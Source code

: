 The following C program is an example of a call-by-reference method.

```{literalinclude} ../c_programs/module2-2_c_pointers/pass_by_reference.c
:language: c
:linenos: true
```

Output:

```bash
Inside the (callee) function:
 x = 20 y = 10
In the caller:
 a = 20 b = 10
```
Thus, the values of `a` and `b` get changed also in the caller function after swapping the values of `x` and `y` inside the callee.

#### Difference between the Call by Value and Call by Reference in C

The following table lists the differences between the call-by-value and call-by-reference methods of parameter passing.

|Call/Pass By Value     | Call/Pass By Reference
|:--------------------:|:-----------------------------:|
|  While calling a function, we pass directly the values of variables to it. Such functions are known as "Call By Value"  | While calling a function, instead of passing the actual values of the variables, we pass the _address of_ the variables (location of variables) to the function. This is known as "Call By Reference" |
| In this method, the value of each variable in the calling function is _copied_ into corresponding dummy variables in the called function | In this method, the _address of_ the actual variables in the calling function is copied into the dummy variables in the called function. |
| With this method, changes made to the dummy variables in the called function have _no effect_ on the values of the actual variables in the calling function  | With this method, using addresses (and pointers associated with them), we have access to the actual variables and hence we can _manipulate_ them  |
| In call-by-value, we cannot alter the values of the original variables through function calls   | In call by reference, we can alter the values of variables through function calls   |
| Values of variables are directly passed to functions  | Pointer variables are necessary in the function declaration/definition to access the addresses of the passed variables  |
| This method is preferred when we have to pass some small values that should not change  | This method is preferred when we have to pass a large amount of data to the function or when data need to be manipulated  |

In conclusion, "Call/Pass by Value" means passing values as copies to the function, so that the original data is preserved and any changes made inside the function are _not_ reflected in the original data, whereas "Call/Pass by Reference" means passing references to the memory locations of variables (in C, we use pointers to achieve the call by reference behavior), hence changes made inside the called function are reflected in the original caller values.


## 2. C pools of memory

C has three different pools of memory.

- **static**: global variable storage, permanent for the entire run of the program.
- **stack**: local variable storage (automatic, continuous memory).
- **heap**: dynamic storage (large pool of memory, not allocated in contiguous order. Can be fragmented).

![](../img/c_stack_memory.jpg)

What to work on :: Search the entries for the word "callee". Copy every line where it occurs.

Response for this exercise ::
Inside the (callee) function:
Thus, the values of `a` and `b` get changed also in the caller function after swapping the values of `x` and `y` inside the callee.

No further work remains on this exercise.